● **WORK INSTRUCTION**: Please find every line in the records below that contains the word "been", and copy it.

Source records:
........

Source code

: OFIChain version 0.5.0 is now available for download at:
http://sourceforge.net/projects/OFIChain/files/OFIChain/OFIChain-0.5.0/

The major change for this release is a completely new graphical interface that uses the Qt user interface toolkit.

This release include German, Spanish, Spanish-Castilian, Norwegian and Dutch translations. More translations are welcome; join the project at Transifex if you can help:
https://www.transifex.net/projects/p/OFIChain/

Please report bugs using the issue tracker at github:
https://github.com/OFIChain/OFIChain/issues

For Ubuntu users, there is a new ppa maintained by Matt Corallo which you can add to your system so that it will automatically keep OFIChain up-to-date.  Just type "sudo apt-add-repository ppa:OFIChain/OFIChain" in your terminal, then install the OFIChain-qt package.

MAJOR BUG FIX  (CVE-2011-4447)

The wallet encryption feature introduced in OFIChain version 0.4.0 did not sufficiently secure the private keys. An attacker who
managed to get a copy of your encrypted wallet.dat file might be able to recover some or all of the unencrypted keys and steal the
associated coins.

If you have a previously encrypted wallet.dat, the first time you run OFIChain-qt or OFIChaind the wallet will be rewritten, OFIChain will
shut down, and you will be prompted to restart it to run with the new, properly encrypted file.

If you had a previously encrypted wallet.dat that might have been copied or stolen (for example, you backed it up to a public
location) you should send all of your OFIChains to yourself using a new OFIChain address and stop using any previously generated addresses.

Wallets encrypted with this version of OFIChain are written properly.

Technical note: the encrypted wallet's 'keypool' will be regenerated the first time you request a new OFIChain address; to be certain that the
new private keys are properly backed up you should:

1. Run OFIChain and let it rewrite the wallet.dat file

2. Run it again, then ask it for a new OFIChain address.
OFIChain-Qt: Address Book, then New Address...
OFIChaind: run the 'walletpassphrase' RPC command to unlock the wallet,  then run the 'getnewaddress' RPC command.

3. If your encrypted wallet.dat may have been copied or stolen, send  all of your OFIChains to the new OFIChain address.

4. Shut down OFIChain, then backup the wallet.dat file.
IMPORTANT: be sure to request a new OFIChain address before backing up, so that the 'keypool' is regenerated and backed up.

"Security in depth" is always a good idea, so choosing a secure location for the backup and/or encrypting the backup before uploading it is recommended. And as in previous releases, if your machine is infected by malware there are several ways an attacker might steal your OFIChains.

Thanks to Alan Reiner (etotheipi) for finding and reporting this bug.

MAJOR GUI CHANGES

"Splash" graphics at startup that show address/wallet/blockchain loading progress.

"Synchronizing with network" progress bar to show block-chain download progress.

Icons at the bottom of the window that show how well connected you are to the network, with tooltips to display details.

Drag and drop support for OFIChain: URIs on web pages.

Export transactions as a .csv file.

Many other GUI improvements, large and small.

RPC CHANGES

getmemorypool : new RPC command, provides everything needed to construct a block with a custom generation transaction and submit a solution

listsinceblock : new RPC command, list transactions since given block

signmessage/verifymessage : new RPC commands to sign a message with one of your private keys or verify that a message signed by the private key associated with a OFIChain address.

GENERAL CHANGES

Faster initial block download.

........

● **TASK ANSWER**:
If you had a previously encrypted wallet.dat that might have been copied or stolen (for example, you backed it up to a public
3. If your encrypted wallet.dat may have been copied or stolen, send  all of your OFIChains to the new OFIChain address.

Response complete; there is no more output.